| Your objective |
From the first line onward, reproduce the records exactly; the final line to include is the one holding "with tile statistics".

Saved data entries:
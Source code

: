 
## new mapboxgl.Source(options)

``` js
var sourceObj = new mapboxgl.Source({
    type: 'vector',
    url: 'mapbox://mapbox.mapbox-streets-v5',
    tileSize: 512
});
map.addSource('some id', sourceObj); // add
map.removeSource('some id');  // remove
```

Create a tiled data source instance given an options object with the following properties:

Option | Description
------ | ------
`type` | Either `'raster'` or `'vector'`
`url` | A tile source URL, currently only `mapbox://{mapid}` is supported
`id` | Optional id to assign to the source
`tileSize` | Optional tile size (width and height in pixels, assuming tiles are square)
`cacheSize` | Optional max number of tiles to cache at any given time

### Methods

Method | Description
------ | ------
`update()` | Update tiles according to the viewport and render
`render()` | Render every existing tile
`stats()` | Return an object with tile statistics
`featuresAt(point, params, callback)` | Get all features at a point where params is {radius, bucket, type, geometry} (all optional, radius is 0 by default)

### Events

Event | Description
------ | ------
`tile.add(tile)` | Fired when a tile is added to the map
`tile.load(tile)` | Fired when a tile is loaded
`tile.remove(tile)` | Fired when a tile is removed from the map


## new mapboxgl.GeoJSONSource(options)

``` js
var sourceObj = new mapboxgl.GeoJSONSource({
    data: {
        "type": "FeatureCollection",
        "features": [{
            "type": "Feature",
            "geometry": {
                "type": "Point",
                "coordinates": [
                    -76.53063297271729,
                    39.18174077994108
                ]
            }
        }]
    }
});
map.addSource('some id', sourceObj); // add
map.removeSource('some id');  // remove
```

| Task solution |
Source code

: 
## new mapboxgl.Source(options)

``` js
var sourceObj = new mapboxgl.Source({
    type: 'vector',
    url: 'mapbox://mapbox.mapbox-streets-v5',
    tileSize: 512
});
map.addSource('some id', sourceObj); // add
map.removeSource('some id');  // remove
```

Create a tiled data source instance given an options object with the following properties:

Option | Description
------ | ------
`type` | Either `'raster'` or `'vector'`
`url` | A tile source URL, currently only `mapbox://{mapid}` is supported
`id` | Optional id to assign to the source
`tileSize` | Optional tile size (width and height in pixels, assuming tiles are square)
`cacheSize` | Optional max number of tiles to cache at any given time

### Methods

Method | Description
------ | ------
`update()` | Update tiles according to the viewport and render
`render()` | Render every existing tile
`stats()` | Return an object with tile statistics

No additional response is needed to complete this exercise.